■ Work instructions:
From the line below that contains "members or limbs" to the line that contains "the critical and", repeat every line exactly, both ends included, and nothing else.
[Raw data]
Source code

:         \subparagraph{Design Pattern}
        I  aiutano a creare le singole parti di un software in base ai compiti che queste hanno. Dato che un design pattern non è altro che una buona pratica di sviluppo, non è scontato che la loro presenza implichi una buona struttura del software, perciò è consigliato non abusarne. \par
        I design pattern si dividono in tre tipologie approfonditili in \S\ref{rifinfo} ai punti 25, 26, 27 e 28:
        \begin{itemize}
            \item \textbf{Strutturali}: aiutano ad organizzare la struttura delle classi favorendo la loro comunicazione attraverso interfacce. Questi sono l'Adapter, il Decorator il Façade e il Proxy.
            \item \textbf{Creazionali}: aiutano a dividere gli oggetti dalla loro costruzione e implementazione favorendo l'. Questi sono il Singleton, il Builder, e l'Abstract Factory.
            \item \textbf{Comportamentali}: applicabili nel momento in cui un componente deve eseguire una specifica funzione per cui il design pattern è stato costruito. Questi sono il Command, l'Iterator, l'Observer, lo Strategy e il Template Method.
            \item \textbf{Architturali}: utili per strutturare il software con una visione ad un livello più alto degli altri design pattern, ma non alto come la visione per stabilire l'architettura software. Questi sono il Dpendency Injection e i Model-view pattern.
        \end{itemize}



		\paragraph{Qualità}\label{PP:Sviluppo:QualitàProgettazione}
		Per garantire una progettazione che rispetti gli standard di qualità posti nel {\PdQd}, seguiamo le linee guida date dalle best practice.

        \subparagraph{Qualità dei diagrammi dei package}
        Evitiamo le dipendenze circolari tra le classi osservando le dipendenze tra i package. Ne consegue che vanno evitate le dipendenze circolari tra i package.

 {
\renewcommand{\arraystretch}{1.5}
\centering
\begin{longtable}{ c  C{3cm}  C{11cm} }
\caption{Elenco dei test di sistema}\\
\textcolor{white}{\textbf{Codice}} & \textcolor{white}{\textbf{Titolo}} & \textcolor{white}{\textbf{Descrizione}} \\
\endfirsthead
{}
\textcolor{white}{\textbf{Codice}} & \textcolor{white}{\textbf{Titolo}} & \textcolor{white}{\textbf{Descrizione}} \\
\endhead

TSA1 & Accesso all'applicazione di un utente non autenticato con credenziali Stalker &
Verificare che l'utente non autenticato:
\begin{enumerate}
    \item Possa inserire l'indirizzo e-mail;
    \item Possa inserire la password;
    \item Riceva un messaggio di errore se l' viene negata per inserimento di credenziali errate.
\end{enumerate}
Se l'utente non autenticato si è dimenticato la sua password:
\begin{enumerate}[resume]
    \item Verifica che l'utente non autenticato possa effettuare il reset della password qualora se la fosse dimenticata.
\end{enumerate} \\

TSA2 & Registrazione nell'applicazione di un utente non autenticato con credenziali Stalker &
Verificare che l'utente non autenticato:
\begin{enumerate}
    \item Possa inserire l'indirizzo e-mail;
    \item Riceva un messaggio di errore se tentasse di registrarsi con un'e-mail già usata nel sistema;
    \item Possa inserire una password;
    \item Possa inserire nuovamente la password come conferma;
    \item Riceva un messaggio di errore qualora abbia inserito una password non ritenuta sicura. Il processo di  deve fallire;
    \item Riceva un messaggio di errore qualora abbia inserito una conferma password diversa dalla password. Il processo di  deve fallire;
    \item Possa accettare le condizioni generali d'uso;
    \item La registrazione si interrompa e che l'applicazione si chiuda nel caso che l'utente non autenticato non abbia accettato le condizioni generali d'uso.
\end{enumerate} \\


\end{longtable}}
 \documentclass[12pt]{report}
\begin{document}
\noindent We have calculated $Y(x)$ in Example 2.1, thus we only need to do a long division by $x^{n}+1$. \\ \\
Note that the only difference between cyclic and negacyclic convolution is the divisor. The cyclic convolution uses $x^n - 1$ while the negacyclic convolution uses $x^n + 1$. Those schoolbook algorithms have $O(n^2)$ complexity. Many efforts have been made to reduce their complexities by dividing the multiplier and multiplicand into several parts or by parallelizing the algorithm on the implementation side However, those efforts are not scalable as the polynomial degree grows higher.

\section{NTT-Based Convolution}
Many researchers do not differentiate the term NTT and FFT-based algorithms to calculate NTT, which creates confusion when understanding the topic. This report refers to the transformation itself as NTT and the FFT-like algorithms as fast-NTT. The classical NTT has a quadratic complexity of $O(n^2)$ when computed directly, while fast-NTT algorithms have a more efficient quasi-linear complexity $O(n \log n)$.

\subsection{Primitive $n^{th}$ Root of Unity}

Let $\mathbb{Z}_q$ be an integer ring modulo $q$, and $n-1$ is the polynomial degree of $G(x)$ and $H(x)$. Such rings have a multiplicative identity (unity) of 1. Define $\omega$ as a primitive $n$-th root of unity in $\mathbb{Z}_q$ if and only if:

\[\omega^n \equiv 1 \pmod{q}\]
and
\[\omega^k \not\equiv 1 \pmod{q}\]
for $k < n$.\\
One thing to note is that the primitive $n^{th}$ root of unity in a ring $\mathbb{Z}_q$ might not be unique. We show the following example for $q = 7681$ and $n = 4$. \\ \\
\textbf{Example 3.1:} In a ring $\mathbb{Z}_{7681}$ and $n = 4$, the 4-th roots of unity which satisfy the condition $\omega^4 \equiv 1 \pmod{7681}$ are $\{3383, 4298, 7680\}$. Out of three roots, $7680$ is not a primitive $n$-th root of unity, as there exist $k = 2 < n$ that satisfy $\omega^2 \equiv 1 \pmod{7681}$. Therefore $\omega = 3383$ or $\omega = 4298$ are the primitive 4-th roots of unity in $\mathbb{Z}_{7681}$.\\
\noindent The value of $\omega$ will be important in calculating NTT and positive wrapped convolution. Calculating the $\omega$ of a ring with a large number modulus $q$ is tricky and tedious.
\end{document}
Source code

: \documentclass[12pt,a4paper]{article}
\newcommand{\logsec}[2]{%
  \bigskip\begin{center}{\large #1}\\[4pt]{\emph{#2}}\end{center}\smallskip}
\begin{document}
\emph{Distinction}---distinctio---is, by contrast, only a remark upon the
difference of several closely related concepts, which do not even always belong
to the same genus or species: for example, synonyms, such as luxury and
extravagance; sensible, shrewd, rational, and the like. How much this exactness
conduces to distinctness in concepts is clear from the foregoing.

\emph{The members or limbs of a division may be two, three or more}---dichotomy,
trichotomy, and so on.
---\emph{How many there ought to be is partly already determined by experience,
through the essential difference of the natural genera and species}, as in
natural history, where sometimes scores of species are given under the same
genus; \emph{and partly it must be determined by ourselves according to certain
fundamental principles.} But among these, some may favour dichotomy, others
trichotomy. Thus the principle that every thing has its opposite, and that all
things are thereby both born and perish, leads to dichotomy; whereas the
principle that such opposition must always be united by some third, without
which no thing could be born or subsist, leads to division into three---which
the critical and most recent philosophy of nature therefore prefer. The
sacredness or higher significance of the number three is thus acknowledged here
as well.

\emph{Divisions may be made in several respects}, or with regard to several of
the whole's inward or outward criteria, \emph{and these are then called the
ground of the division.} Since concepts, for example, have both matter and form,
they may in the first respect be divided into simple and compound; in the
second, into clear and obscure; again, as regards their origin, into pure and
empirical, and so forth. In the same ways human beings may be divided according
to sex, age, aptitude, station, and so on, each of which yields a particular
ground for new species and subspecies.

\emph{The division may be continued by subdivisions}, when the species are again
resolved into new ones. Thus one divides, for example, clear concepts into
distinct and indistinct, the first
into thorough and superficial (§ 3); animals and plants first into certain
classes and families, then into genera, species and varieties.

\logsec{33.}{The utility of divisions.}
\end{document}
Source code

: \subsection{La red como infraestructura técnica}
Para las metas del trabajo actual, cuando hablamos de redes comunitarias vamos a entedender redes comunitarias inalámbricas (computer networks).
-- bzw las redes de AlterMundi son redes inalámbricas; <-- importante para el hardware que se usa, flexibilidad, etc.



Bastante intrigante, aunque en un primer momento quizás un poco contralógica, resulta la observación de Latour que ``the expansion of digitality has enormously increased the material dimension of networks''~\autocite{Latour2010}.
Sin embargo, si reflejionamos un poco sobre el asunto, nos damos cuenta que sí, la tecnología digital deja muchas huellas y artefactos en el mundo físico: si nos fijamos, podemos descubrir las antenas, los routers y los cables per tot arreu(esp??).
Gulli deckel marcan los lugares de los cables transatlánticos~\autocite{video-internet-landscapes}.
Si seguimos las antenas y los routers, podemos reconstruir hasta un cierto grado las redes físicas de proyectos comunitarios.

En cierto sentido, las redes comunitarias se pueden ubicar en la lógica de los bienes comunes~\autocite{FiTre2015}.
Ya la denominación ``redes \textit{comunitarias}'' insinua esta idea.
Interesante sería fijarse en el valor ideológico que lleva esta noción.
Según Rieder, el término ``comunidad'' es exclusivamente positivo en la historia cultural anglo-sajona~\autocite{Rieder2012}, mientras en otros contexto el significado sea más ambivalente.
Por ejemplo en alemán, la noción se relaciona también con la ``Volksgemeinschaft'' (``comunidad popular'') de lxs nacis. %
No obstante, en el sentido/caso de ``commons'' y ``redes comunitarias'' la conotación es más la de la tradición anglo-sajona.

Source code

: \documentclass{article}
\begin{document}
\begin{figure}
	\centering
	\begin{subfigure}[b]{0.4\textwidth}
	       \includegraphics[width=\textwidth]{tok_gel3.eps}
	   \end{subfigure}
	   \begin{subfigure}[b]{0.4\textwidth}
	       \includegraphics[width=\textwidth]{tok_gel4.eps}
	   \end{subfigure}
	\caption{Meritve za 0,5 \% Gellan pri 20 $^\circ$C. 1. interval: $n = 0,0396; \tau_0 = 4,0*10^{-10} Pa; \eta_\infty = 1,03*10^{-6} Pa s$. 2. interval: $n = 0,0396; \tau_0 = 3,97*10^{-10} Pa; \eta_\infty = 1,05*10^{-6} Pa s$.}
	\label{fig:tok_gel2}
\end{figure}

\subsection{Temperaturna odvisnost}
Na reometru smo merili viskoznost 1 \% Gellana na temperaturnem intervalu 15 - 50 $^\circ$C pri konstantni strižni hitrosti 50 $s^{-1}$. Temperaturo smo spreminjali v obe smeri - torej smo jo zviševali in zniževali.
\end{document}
[/Raw data]
■ Solved problem:
\emph{The members or limbs of a division may be two, three or more}---dichotomy,
trichotomy, and so on.
---\emph{How many there ought to be is partly already determined by experience,
through the essential difference of the natural genera and species}, as in
natural history, where sometimes scores of species are given under the same
genus; \emph{and partly it must be determined by ourselves according to certain
fundamental principles.} But among these, some may favour dichotomy, others
trichotomy. Thus the principle that every thing has its opposite, and that all
things are thereby both born and perish, leads to dichotomy; whereas the
principle that such opposition must always be united by some third, without
which no thing could be born or subsist, leads to division into three---which
the critical and most recent philosophy of nature therefore prefer. The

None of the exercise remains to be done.